▶ PROMPT
Collect every line in the records below that contains the word "good".

Document images with source code

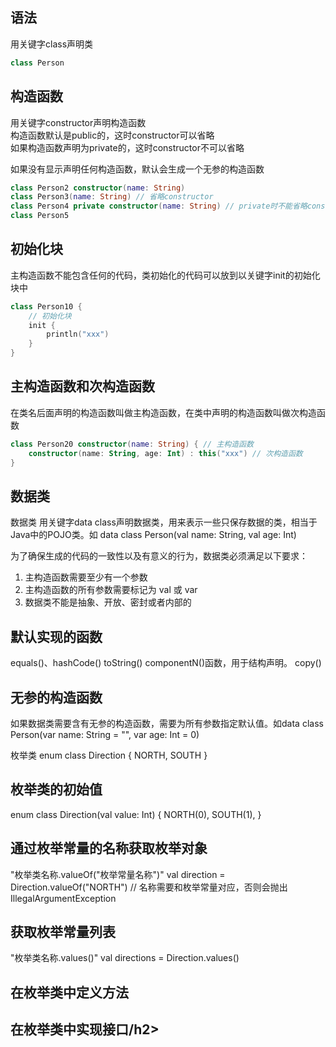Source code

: ## 语法
用关键字class声明类
```kotlin
class Person
```

## 构造函数
用关键字constructor声明构造函数  
构造函数默认是public的，这时constructor可以省略  
如果构造函数声明为private的，这时constructor不可以省略  

如果没有显示声明任何构造函数，默认会生成一个无参的构造函数
```kotlin
class Person2 constructor(name: String)
class Person3(name: String) // 省略constructor
class Person4 private constructor(name: String) // private时不能省略constructor
class Person5
```


## 初始化块
主构造函数不能包含任何的代码，类初始化的代码可以放到以关键字init的初始化块中
```kotlin
class Person10 {
    // 初始化块
    init {
        println("xxx")
    }
}
```


## 主构造函数和次构造函数
在类名后面声明的构造函数叫做主构造函数，在类中声明的构造函数叫做次构造函数
```kotlin
class Person20 constructor(name: String) { // 主构造函数
    constructor(name: String, age: Int) : this("xxx") // 次构造函数
}
```



## 数据类
 数据类
 用关键字data class声明数据类，用来表示一些只保存数据的类，相当于Java中的POJO类。如 data class Person(val name: String, val age: Int)

 为了确保生成的代码的一致性以及有意义的行为，数据类必须满足以下要求：
 1. 主构造函数需要至少有一个参数
 2. 主构造函数的所有参数需要标记为 val 或 var
 3. 数据类不能是抽象、开放、密封或者内部的

 <h2>默认实现的函数</h2>
 equals()、hashCode()
 toString()
 componentN()函数，用于结构声明。
 copy()

 <h2>无参的构造函数</h2>
 如果数据类需要含有无参的构造函数，需要为所有参数指定默认值。如data class Person(var name: String = "", var age: Int = 0)
 
  枚举类
  enum class Direction {
     NORTH,
     SOUTH
  }
 
  <h2>枚举类的初始值</h2>
  enum class Direction(val value: Int) {
       NORTH(0),
       SOUTH(1),
  }
 
  <h2>通过枚举常量的名称获取枚举对象</h2>
  "枚举类名称.valueOf("枚举常量名称")"
  val direction =  Direction.valueOf("NORTH") // 名称需要和枚举常量对应，否则会抛出IllegalArgumentException
 
  <h2>获取枚举常量列表</h2>
  "枚举类名称.values()"
  val directions =  Direction.values()
 
  <h2>在枚举类中定义方法</h2>
 
  <h2>在枚举类中实现接口/h2>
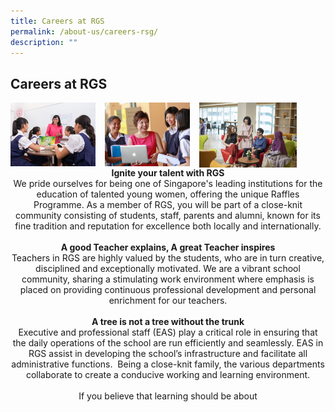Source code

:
 ```yaml
---
title: Careers at RGS
permalink: /about-us/careers-rsg/
description: ""
---
```

## Careers at RGS

<img src="/images/career1.png" style="width:27%;margin-right:15px;" align = "left">
<img src="/images/career2.png" style="width:27%;margin-right:15px;" align = "left">
<img src="/images/career3.jpg" style="width:31%;margin-right:15px;" align = "left">
<br clear="left">

<center>
	<b>Ignite your talent with RGS</b><br>We pride ourselves for being one of Singapore's leading institutions for the education of talented young women, offering the unique Raffles Programme. As a member of RGS, you will be part of a close-knit community consisting of students, staff, parents and alumni, known for its fine tradition and reputation for excellence both locally and internationally.<br><br><b>A good Teacher explains, A great Teacher inspires</b><br>Teachers in RGS are highly valued by the students, who are in turn creative, disciplined and exceptionally motivated. We are a vibrant school community, sharing a stimulating work environment where emphasis is placed on providing continuous professional development and personal enrichment for our teachers.<br><br><b>A tree is not a tree without the trunk</b><br>Executive and professional staff (EAS) play a critical role in ensuring that the daily operations of the school are run efficiently and seamlessly. EAS in RGS assist in developing the school’s infrastructure and facilitate all administrative functions.  Being a close-knit family, the various departments collaborate to create a conducive working and learning environment.<br><br>If you believe that learning should be about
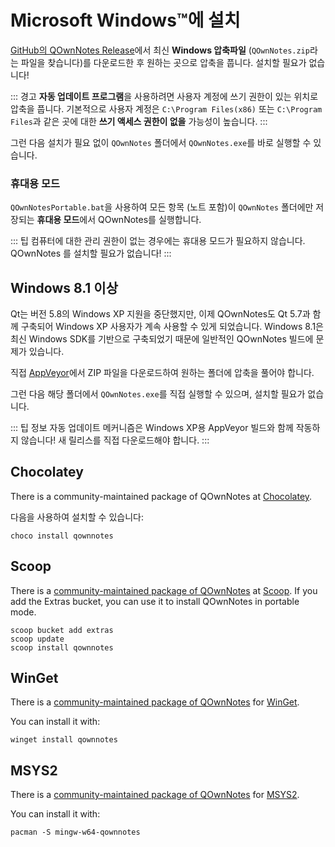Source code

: # Microsoft Windows™에 설치

[GitHub의 QOwnNotes Release](https://github.com/pbek/QOwnNotes/releases)에서 최신 **Windows 압축파일** (`QOwnNotes.zip`라는 파일을 찾습니다)를 다운로드한 후 원하는 곳으로 압축을 풉니다. 설치할 필요가 없습니다!

::: 경고 **자동 업데이트 프로그램**을 사용하려면 사용자 계정에 쓰기 권한이 있는 위치로 압축을 풉니다. 기본적으로 사용자 계정은 `C:\Program Files(x86)` 또는 `C:\Program Files`과 같은 곳에 대한 **쓰기 액세스 권한이 없을** 가능성이 높습니다. :::

그런 다음 설치가 필요 없이 `QOwnNotes` 폴더에서 `QOwnNotes.exe`를 바로 실행할 수 있습니다.

### 휴대용 모드

`QOwnNotesPortable.bat`을 사용하여 모든 항목 (노트 포함)이 `QOwnNotes` 폴더에만 저장되는 **휴대용 모드**에서 QOwnNotes를 실행합니다.

::: 팁
컴퓨터에 대한 관리 권한이 없는 경우에는 휴대용 모드가 필요하지 않습니다. QOwnNotes 를 설치할 필요가 없습니다!
:::

## Windows 8.1 이상

Qt는 버전 5.8의 Windows XP 지원을 중단했지만, 이제 QOwnNotes도 Qt 5.7과 함께 구축되어 Windows XP 사용자가 계속 사용할 수 있게 되었습니다. Windows 8.1은 최신 Windows SDK를 기반으로 구축되었기 때문에 일반적인 QOwnNotes 빌드에 문제가 있습니다.

직접 [AppVeyor](https://ci.appveyor.com/project/pbek/qownnotes/build/artifacts)에서 ZIP 파일을 다운로드하여 원하는 폴더에 압축을 풀어야 합니다.

그런 다음 해당 폴더에서 `QOwnNotes.exe`를 직접 실행할 수 있으며, 설치할 필요가 없습니다.

::: 팁 정보
자동 업데이트 메커니즘은 Windows XP용 AppVeyor 빌드와 함께 작동하지 않습니다!
새 릴리스를 직접 다운로드해야 합니다.
:::

## Chocolatey

There is a community-maintained package of QOwnNotes at [Chocolatey](https://chocolatey.org/packages/qownnotes/).

다음을 사용하여 설치할 수 있습니다:

```shell
choco install qownnotes
```

## Scoop

There is a [community-maintained package of QOwnNotes](https://github.com/ScoopInstaller/Extras/blob/master/bucket/qownnotes.json) at [Scoop](https://scoop.sh/). If you add the Extras bucket, you can use it to install QOwnNotes in portable mode.

```shell
scoop bucket add extras
scoop update
scoop install qownnotes
```

## WinGet

There is a [community-maintained package of QOwnNotes](https://github.com/microsoft/winget-pkgs/tree/master/manifests/p/pbek/QOwnNotes) for [WinGet](https://github.com/microsoft/winget-cli).

You can install it with:

```shell
winget install qownnotes
```

## MSYS2

There is a [community-maintained package of QOwnNotes](https://packages.msys2.org/base/mingw-w64-qownnotes) for [MSYS2](hhttps://www.msys2.org/).

You can install it with:

```shell
pacman -S mingw-w64-qownnotes
```
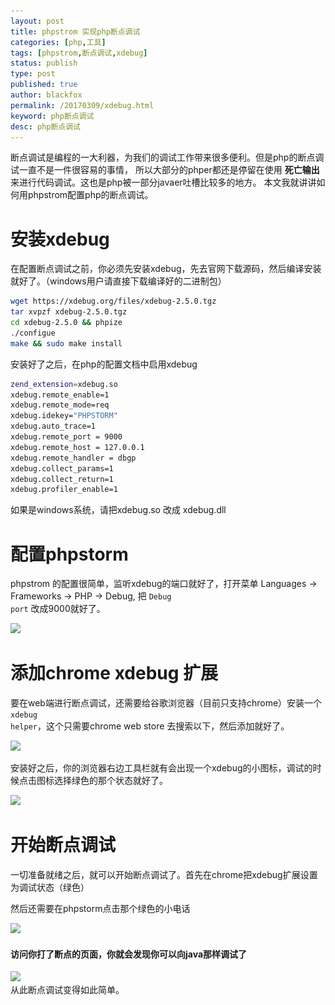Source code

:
 ```yaml
---
layout: post
title: phpstrom 实现php断点调试
categories: [php,工具]
tags: [phpstrom,断点调试,xdebug]
status: publish
type: post
published: true
author: blackfox
permalink: /20170309/xdebug.html
keyword: php断点调试
desc: php断点调试
---
```


断点调试是编程的一大利器，为我们的调试工作带来很多便利。但是php的断点调试一直不是一件很容易的事情，
所以大部分的phper都还是停留在使用 <strong>死亡输出</strong> 来进行代码调试。这也是php被一部分javaer吐槽比较多的地方。
本文我就讲讲如何用phpstrom配置php的断点调试。

安装xdebug
=====
在配置断点调试之前，你必须先安装xdebug，先去官网下载源码，然后编译安装就好了。（windows用户请直接下载编译好的二进制包）

```bash
wget https://xdebug.org/files/xdebug-2.5.0.tgz
tar xvpzf xdebug-2.5.0.tgz
cd xdebug-2.5.0 && phpize
./configue 
make && sudo make install
```
安装好了之后，在php的配置文档中启用xdebug

```bash
zend_extension=xdebug.so
xdebug.remote_enable=1
xdebug.remote_mode=req
xdebug.idekey="PHPSTORM"
xdebug.auto_trace=1
xdebug.remote_port = 9000
xdebug.remote_host = 127.0.0.1
xdebug.remote_handler = dbgp
xdebug.collect_params=1
xdebug.collect_return=1
xdebug.profiler_enable=1
```
如果是windows系统，请把xdebug.so 改成 xdebug.dll

配置phpstorm
=====
phpstrom 的配置很简单，监听xdebug的端口就好了，打开菜单 Languages -> Frameworks -> PHP -> Debug, 把 <code class="scode">Debug port</code> 改成9000就好了。

<img class="img-view" data-src="/images/2017/03/xdebug-phpstorm.png" src="/images/1px.png" />

添加chrome xdebug 扩展
======
要在web端进行断点调试，还需要给谷歌浏览器（目前只支持chrome）安装一个<code class="scode">xdebug helper</code>，这个只需要chrome web store 去搜索以下，然后添加就好了。

<img class="img-view" data-src="/images/2017/03/xdebug-01.png"  src="/images/1px.png" />

安装好之后，你的浏览器右边工具栏就有会出现一个xdebug的小图标，调试的时候点击图标选择绿色的那个状态就好了。

<img class="img-view" data-src="/images/2017/03/xdebug-02.png"  src="/images/1px.png" />

开始断点调试
====
一切准备就绪之后，就可以开始断点调试了。首先在chrome把xdebug扩展设置为调试状态（绿色）

然后还需要在phpstorm点击那个绿色的小电话

<img class="img-view" data-src="/images/2017/03/xdebug-03.png"  src="/images/1px.png" />

#### 访问你打了断点的页面，你就会发现你可以向java那样调试了

<img class="img-view" data-src="/images/2017/03/xdebug-04.png"  src="/images/1px.png" />

<br />
从此断点调试变得如此简单。

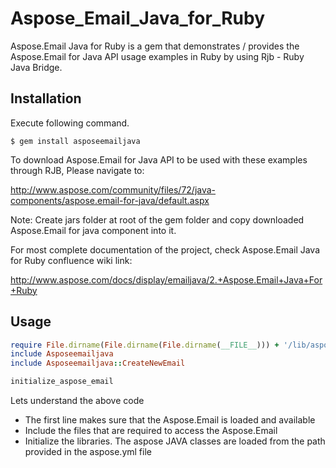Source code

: # Aspose_Email_Java_for_Ruby
Aspose.Email Java for Ruby is a gem that demonstrates / provides the Aspose.Email for Java API usage examples in Ruby by using Rjb - Ruby Java Bridge.

## Installation

Execute following command.

    $ gem install asposeemailjava

To download Aspose.Email for Java API to be used with these examples through RJB, Please navigate to:

http://www.aspose.com/community/files/72/java-components/aspose.email-for-java/default.aspx

Note: Create jars folder at root of the gem folder and copy downloaded Aspose.Email for java component into it.

For most complete documentation of the project, check Aspose.Email Java for Ruby confluence wiki link:

http://www.aspose.com/docs/display/emailjava/2.+Aspose.Email+Java+For+Ruby

## Usage

```ruby
require File.dirname(File.dirname(File.dirname(__FILE__))) + '/lib/asposeemailjava'
include Asposeemailjava
include Asposeemailjava::CreateNewEmail

initialize_aspose_email
```
Lets understand the above code
* The first line makes sure that the Aspose.Email is loaded and available 
* Include the files that are required to access the Aspose.Email
* Initialize the libraries. The aspose JAVA classes are loaded from the path provided in the aspose.yml file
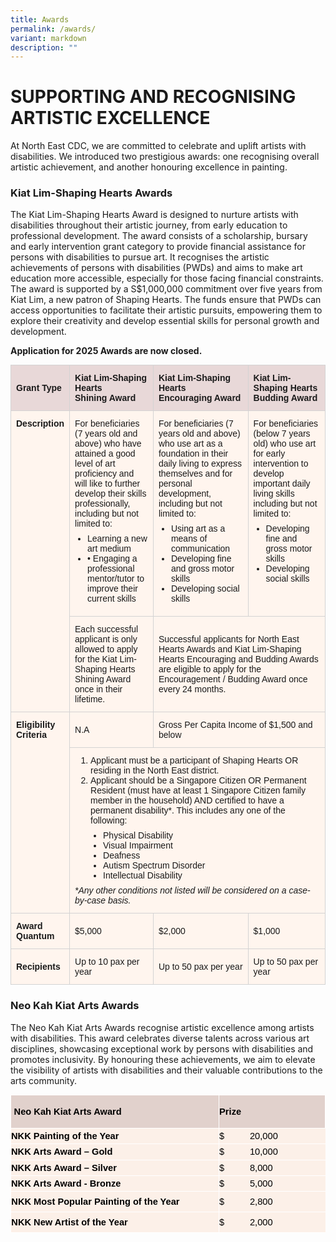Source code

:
 ```yaml
---
title: Awards
permalink: /awards/
variant: markdown
description: ""
---
```

# SUPPORTING AND RECOGNISING ARTISTIC EXCELLENCE

At North East CDC, we are committed to celebrate and uplift artists with disabilities. We introduced two prestigious awards: one recognising overall artistic achievement, and another honouring excellence in painting.

### Kiat Lim-Shaping Hearts Awards

The Kiat Lim-Shaping Hearts Award is designed to nurture artists with disabilities throughout their artistic journey, from early education to professional development. The award consists of a scholarship, bursary and early intervention grant category to provide financial assistance for persons with disabilities to pursue art. It recognises the artistic achievements of persons with disabilities (PWDs) and aims to make art education more accessible, especially for those facing financial constraints. The award is supported by a S$1,000,000 commitment over five years from Kiat Lim, a new patron of Shaping Hearts. The funds ensure that PWDs can access opportunities to facilitate their artistic pursuits, empowering them to explore their creativity and develop essential skills for personal growth and development.

**Application for 2025 Awards are now closed.**

<table style="border-collapse: collapse; width: 100%; font-family: Arial, sans-serif; font-size: 14px;">
  <tbody>
  <tr style="background-color: #E8D8D8;">
    <th style="border: 1px solid #D3D3D3; padding: 12px 8px; text-align: left; font-size: 14px;">Grant Type</th>
    <th style="border: 1px solid #D3D3D3; padding: 12px 8px; text-align: left; font-size: 14px;">Kiat Lim-Shaping Hearts<br>Shining Award</th>
    <th style="border: 1px solid #D3D3D3; padding: 12px 8px; text-align: left; font-size: 14px;">Kiat Lim-Shaping Hearts<br>Encouraging Award</th>
    <th style="border: 1px solid #D3D3D3; padding: 12px 8px; text-align: left; font-size: 14px;">Kiat Lim-Shaping Hearts<br>Budding Award</th>
  </tr>
  <tr style="background-color: #FFF5EE;">
    <td rowspan="2" style="border: 1px solid #D3D3D3; padding: 12px 8px; vertical-align: top; font-size: 14px;"><strong>Description</strong></td>
    <td style="border: 1px solid #D3D3D3; padding: 12px 8px; vertical-align: top; font-size: 14px;">
      For beneficiaries (7 years old and above) who have attained a good level of art proficiency and will like to further develop their skills professionally, including but not limited to:
      <ul style="margin: 8px 0; padding-left: 20px;">
        <li style="font-size: 14px;">Learning a new art medium</li>
        <li style="font-size: 14px;">• Engaging a professional mentor/tutor to improve their current skills</li>
      </ul>
    </td>
    <td style="border: 1px solid #D3D3D3; padding: 12px 8px; vertical-align: top; font-size: 14px;">
      For beneficiaries (7 years old and above) who use art as a foundation in their daily living to express themselves and for personal development, including but not limited to:
      <ul style="margin: 8px 0; padding-left: 20px;">
        <li style="font-size: 14px;">Using art as a means of communication</li>
        <li style="font-size: 14px;">Developing fine and gross motor skills</li>
        <li style="font-size: 14px;">Developing social skills</li>
      </ul>
    </td>
    <td style="border: 1px solid #D3D3D3; padding: 12px 8px; vertical-align: top; font-size: 14px;">
      For beneficiaries (below 7 years old) who use art for early intervention to develop important daily living skills including but not limited to:
      <ul style="margin: 8px 0; padding-left: 20px;">
        <li style="font-size: 14px;">Developing fine and gross motor skills</li>
        <li style="font-size: 14px;">Developing social skills</li>
      </ul>
    </td>
  </tr>
  <tr style="background-color: #FFF5EE;">
    <td style="border: 1px solid #D3D3D3; padding: 12px 8px; font-size: 14px;">Each successful applicant is only allowed to apply for the Kiat Lim-Shaping Hearts Shining Award once in their lifetime.</td>
    <td colspan="2" style="border: 1px solid #D3D3D3; padding: 12px 8px; font-size: 14px;">Successful applicants for North East Hearts Awards and Kiat Lim-Shaping Hearts Encouraging and Budding Awards are eligible to apply for the Encouragement / Budding Award once every 24 months.</td>
  </tr>
  <tr style="background-color: #FFF5EE;">
    <td rowspan="2" style="border: 1px solid #D3D3D3; padding: 12px 8px; vertical-align: top; font-size: 14px;"><strong>Eligibility<br>Criteria</strong></td>
    <td style="border: 1px solid #D3D3D3; padding: 12px 8px; font-size: 14px;">N.A</td>
    <td style="border: 1px solid #D3D3D3; padding: 12px 8px; font-size: 14px;" colspan="2">Gross Per Capita Income of $1,500 and below</td>
  </tr>
  <tr style="background-color: #FFF5EE;">
    <td style="border: 1px solid #D3D3D3; padding: 12px 8px; font-size: 14px;" colspan="3">
      <ol style="margin: 0; padding-left: 25px;">
        <li style="font-size: 14px;">Applicant must be a participant of Shaping Hearts OR residing in the North East district.</li>
        <li style="font-size: 14px;">Applicant should be a Singapore Citizen OR Permanent Resident (must have at least 1 Singapore Citizen family member in the household) AND certified to have a permanent disability*. This includes any one of the following:</li>
      </ol>
      <ul style="margin: 8px 0; padding-left: 45px;">
        <li style="font-size: 14px;">Physical Disability</li>
        <li style="font-size: 14px;">Visual Impairment</li>
        <li style="font-size: 14px;">Deafness</li>
        <li style="font-size: 14px;">Autism Spectrum Disorder</li>
        <li style="font-size: 14px;">Intellectual Disability</li>
      </ul>
      <p style="margin: 0; font-style: italic; font-size: 14px;">*Any other conditions not listed will be considered on a case-by-case basis.</p>
    </td>
  </tr>
  <tr style="background-color: #FFF5EE;">
    <td style="border: 1px solid #D3D3D3; padding: 12px 8px; font-size: 14px;"><strong>Award<br>Quantum</strong></td>
    <td style="border: 1px solid #D3D3D3; padding: 12px 8px; font-size: 14px;">$5,000</td>
    <td style="border: 1px solid #D3D3D3; padding: 12px 8px; font-size: 14px;">$2,000</td>
    <td style="border: 1px solid #D3D3D3; padding: 12px 8px; font-size: 14px;">$1,000</td>
  </tr>
  <tr style="background-color: #FFF5EE;">
    <td style="border: 1px solid #D3D3D3; padding: 12px 8px; font-size: 14px;"><strong>Recipients</strong></td>
    <td style="border: 1px solid #D3D3D3; padding: 12px 8px; font-size: 14px;">Up to 10 pax per year</td>
    <td style="border: 1px solid #D3D3D3; padding: 12px 8px; font-size: 14px;">Up to 50 pax per year</td>
    <td style="border: 1px solid #D3D3D3; padding: 12px 8px; font-size: 14px;">Up to 50 pax per year</td>
  </tr>
  </tbody>
</table>

### Neo Kah Kiat Arts Awards

The Neo Kah Kiat Arts Awards recognise artistic excellence among artists with disabilities. This award celebrates diverse talents across various art disciplines, showcasing exceptional work by persons with disabilities and promotes inclusivity. By honouring these achievements, we aim to elevate the visibility of artists with disabilities and their valuable contributions to the arts community. 

<table style="margin: auto; color: rgb(34, 34, 34); font-family: Arial, Helvetica, sans-serif; font-size: small; background-color: rgb(255, 255, 255);" width="600" cellpadding="0" cellspacing="0" border="0">
    <tbody>
        <tr style="height: 40.2pt;">
            <td style="border: 1pt solid white; background: rgb(225, 209, 204); padding: 0.4pt; height: 40.2pt;" width="400">
                <p style="margin: 0; font-size: 12pt; font-family: Aptos, sans-serif;"><b><span style="font-size: 11pt; color: black;">&nbsp;Neo Kah Kiat Arts Award</span></b></p>
            </td>
            <td style="border: 1pt solid white; background: rgb(225, 209, 204); padding: 0.4pt; height: 40.2pt;" width="200">
                <p style="margin: 0; font-size: 12pt; font-family: Aptos, sans-serif;"><b><span style="font-size: 11pt; color: black;">Prize &nbsp;</span></b></p>
            </td>
        </tr>
        <tr style="height: 18.8pt;">
            <td style="border-right: 1pt solid white; border-bottom: 1pt solid white; background: rgb(252, 240, 232); padding: 0.4pt; height: 18.8pt;" width="400">
                <p style="margin: 0; font-size: 12pt; font-family: Aptos, sans-serif;"><b><span style="font-size: 11pt; color: black;">NKK Painting of the Year</span></b></p>
            </td>
            <td style="border-bottom: 1pt solid white; background: rgb(252, 240, 232); padding: 0.4pt; height: 18.8pt;" width="200">
                <p style="margin: 0; font-size: 12pt; font-family: Aptos, sans-serif;"><span style="font-size: 11pt; color: black;">$&nbsp;&nbsp;&nbsp;&nbsp;&nbsp;&nbsp;&nbsp;&nbsp;&nbsp; 20,000</span></p>
            </td>
        </tr>
        <tr style="height: 18.8pt;">
            <td style="border-right: 1pt solid white; border-bottom: 1pt solid white; background: rgb(252, 240, 232); padding: 0.4pt; height: 18.8pt;" width="400">
                <p style="margin: 0; font-size: 12pt; font-family: Aptos, sans-serif;"><b><span style="font-size: 11pt; color: black;">NKK Arts Award – Gold</span></b></p>
            </td>
            <td style="border-bottom: 1pt solid white; background: rgb(252, 240, 232); padding: 0.4pt; height: 18.8pt;" width="200">
                <p style="margin: 0; font-size: 12pt; font-family: Aptos, sans-serif;"><span style="font-size: 11pt; color: black;">$&nbsp;&nbsp;&nbsp;&nbsp;&nbsp;&nbsp;&nbsp;&nbsp;&nbsp; 10,000</span></p>
            </td>
        </tr>
        <tr style="height: 18.8pt;">
            <td style="border-right: 1pt solid white; border-bottom: 1pt solid white; background: rgb(252, 240, 232); padding: 0.4pt; height: 18.8pt;" width="400">
                <p style="margin: 0; font-size: 12pt; font-family: Aptos, sans-serif;"><b><span style="font-size: 11pt; color: black;">NKK Arts Award – Silver</span></b></p>
            </td>
            <td style="border-bottom: 1pt solid white; background: rgb(252, 240, 232); padding: 0.4pt; height: 18.8pt;" width="200">
                <p style="margin: 0; font-size: 12pt; font-family: Aptos, sans-serif;"><span style="font-size: 11pt; color: black;">$&nbsp;&nbsp;&nbsp;&nbsp;&nbsp;&nbsp;&nbsp;&nbsp;&nbsp; 8,000</span></p>
            </td>
        </tr>
        <tr style="height: 18.8pt;">
            <td style="border-right: 1pt solid white; border-bottom: 1pt solid white; background: rgb(252, 240, 232); padding: 0.4pt; height: 18.8pt;" width="400">
                <p style="margin: 0; font-size: 12pt; font-family: Aptos, sans-serif;"><b><span style="font-size: 11pt; color: black;">NKK Arts Award - Bronze</span></b></p>
            </td>
            <td style="border-bottom: 1pt solid white; background: rgb(252, 240, 232); padding: 0.4pt; height: 18.8pt;" width="200">
                <p style="margin: 0; font-size: 12pt; font-family: Aptos, sans-serif;"><span style="font-size: 11pt; color: black;">$&nbsp;&nbsp;&nbsp;&nbsp;&nbsp;&nbsp;&nbsp;&nbsp;&nbsp; 5,000</span></p>
            </td>
        </tr>
        <tr style="height: 24.85pt;">
            <td style="border-right: 1pt solid white; border-bottom: 1pt solid white; background: rgb(252, 240, 232); padding: 0.6pt; height: 24.85pt;" width="400">
                <p style="margin: 0; font-size: 12pt; font-family: Aptos, sans-serif;"><b><span style="font-size: 11pt; color: black;" lang="EN-US">NKK Most Popular Painting of the Year</span></b></p>
            </td>
            <td style="border-bottom: 1pt solid white; background: rgb(252, 240, 232); padding: 0.4pt; height: 24.85pt;" width="200">
                <p style="margin: 0; font-size: 12pt; font-family: Aptos, sans-serif;"><span style="font-size: 11pt; color: black;">$&nbsp;&nbsp;&nbsp;&nbsp;&nbsp;&nbsp;&nbsp;&nbsp;&nbsp; 2,800</span></p>
            </td>
        </tr>
        <tr style="height: 24.85pt;">
            <td style="border-right: 1pt solid white; border-bottom: 1pt solid white; background: rgb(252, 240, 232); padding: 0.6pt; height: 24.85pt;" width="400">
                <p style="margin: 0; font-size: 12pt; font-family: Aptos, sans-serif;"><b><span style="font-size: 11pt; color: black;" lang="EN-US">NKK New Artist of the Year</span></b></p>
            </td>
            <td style="border-bottom: 1pt solid white; background: rgb(252, 240, 232); padding: 0.4pt; height: 24.85pt;" width="200">
                <p style="margin: 0; font-size: 12pt; font-family: Aptos, sans-serif;"><span style="font-size: 11pt; color: black;">$&nbsp;&nbsp;&nbsp;&nbsp;&nbsp;&nbsp;&nbsp;&nbsp;&nbsp; 2,000</span></p>
            </td>
        </tr>
    </tbody>
</table>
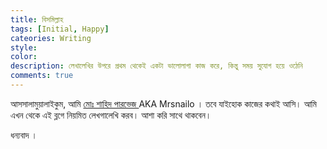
```yaml
---
title: বিসমিল্লাহ 
tags: [Initial, Happy]
cateories: Writing
style: 
color: 
description: লেখালেখির উপরে প্রথম থেকেই একটা ভালোলাগা কাজ করে, কিন্তু সময় সুযোগ হয়ে ওঠেনি 
comments: true
---
```


আসসালামুয়ালাইকুম, আমি [ মোঃ শাহিদ পারভেজ ](https://www.facebook.com/mrsnailo) AKA Mrsnailo । তবে যাইহোক কাজের কথাই আসি। আমি এখন থেকে এই ব্লগে নিয়মিত লেখগালেখি করব। আশা করি সাথে থাকবেন। 

ধন্যবাদ ।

▶ COMPLETED TASK
	<b>Ignite your talent with RGS</b><br>We pride ourselves for being one of Singapore's leading institutions for the education of talented young women, offering the unique Raffles Programme. As a member of RGS, you will be part of a close-knit community consisting of students, staff, parents and alumni, known for its fine tradition and reputation for excellence both locally and internationally.<br><br><b>A good Teacher explains, A great Teacher inspires</b><br>Teachers in RGS are highly valued by the students, who are in turn creative, disciplined and exceptionally motivated. We are a vibrant school community, sharing a stimulating work environment where emphasis is placed on providing continuous professional development and personal enrichment for our teachers.<br><br><b>A tree is not a tree without the trunk</b><br>Executive and professional staff (EAS) play a critical role in ensuring that the daily operations of the school are run efficiently and seamlessly. EAS in RGS assist in developing the school’s infrastructure and facilitate all administrative functions.  Being a close-knit family, the various departments collaborate to create a conducive working and learning environment.<br><br>If you believe that learning should be about
      For beneficiaries (7 years old and above) who have attained a good level of art proficiency and will like to further develop their skills professionally, including but not limited to:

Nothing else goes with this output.